• [Work to complete]
Would you return every line of the listing below that has "figure" in it?

• [Listed entries]
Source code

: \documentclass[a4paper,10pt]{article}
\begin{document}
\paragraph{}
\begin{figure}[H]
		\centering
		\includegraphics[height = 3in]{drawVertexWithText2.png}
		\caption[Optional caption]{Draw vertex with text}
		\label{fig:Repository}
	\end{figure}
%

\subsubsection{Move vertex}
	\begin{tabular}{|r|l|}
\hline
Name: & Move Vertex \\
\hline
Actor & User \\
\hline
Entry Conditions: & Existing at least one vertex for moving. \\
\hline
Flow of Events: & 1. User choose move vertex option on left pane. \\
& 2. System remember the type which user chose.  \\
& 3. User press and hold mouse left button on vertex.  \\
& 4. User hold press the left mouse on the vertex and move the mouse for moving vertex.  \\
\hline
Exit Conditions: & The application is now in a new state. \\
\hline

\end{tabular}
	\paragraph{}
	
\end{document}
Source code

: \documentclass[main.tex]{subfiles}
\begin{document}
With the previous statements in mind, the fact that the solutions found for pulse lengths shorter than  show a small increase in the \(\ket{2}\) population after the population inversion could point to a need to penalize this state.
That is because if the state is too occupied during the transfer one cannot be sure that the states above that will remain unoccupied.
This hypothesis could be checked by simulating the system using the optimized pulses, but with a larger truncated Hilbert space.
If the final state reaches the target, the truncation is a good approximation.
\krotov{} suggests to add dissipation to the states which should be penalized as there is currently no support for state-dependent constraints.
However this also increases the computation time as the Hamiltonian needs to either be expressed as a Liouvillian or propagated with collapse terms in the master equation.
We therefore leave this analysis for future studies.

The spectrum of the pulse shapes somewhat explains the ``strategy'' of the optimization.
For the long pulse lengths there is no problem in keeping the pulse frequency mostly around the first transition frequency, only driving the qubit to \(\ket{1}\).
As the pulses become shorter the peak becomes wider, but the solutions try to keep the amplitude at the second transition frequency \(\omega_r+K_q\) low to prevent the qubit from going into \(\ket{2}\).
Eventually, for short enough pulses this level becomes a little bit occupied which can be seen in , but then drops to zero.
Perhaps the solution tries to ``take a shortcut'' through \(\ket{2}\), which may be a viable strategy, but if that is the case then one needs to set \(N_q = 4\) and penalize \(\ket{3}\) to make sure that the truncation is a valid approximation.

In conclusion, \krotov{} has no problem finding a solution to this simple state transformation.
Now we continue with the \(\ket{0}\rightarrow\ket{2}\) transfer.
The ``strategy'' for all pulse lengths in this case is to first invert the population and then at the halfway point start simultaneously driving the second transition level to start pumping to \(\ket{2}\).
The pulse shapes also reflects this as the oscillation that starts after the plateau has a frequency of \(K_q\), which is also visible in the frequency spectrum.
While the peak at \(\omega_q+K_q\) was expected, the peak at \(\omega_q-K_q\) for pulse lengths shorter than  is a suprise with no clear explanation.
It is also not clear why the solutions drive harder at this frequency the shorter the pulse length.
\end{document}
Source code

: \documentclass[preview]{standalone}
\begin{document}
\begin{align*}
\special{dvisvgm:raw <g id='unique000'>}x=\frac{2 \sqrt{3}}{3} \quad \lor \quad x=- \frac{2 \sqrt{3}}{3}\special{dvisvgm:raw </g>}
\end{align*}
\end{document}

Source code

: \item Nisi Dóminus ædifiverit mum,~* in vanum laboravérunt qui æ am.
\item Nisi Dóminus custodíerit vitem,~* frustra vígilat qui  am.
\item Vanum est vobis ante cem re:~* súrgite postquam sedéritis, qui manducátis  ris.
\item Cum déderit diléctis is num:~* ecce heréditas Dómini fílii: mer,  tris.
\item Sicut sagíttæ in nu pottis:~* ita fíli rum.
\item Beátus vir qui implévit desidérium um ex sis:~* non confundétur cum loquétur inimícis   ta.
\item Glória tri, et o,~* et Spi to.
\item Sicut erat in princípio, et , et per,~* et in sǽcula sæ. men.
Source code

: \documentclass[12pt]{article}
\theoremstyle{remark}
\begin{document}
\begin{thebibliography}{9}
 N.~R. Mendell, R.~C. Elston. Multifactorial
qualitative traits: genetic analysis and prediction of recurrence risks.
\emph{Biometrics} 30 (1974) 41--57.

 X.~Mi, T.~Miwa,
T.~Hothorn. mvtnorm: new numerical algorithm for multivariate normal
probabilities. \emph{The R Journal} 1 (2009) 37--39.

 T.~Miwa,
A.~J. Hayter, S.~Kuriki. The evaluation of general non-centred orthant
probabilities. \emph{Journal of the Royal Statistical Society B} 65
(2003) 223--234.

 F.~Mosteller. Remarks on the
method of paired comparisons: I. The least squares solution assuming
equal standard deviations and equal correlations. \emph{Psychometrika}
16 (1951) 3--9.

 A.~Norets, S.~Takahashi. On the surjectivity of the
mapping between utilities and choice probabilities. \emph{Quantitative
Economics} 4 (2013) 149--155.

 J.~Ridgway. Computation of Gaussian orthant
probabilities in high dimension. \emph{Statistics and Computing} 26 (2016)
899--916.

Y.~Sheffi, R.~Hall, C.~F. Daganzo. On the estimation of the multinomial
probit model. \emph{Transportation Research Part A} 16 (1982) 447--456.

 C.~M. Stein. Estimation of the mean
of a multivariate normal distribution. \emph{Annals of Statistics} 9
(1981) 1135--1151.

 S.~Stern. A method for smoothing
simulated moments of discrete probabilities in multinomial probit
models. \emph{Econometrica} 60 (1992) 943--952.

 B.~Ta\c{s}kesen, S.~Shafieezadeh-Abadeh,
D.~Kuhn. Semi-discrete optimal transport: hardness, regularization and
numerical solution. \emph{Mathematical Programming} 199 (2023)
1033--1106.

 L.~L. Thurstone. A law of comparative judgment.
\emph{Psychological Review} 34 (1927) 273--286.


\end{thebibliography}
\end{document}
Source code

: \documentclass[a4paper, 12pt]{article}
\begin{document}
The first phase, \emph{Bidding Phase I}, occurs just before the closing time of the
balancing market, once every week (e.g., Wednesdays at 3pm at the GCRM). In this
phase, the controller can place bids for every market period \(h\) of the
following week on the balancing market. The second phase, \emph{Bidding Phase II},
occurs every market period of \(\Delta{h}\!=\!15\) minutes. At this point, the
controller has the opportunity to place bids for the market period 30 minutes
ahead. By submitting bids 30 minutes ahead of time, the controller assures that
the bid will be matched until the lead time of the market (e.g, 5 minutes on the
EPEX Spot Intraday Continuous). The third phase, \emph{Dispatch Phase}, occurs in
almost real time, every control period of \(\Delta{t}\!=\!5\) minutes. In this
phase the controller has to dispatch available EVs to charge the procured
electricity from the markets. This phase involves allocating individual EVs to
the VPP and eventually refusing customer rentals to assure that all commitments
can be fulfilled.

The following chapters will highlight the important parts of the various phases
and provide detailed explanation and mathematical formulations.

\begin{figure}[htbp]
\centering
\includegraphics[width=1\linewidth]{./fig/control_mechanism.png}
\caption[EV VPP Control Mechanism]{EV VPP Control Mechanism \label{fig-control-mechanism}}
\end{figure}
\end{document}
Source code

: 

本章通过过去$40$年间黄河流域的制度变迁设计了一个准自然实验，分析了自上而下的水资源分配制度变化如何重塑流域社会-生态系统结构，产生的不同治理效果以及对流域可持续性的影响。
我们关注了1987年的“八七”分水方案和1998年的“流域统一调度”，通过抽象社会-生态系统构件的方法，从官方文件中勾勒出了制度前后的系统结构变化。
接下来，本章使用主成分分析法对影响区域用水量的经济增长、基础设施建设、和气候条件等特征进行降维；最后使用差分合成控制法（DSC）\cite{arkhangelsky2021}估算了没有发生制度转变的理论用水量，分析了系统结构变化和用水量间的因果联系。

• [Response to the exercise]
\begin{figure}[H]
	\end{figure}
\begin{figure}[htbp]
\end{figure}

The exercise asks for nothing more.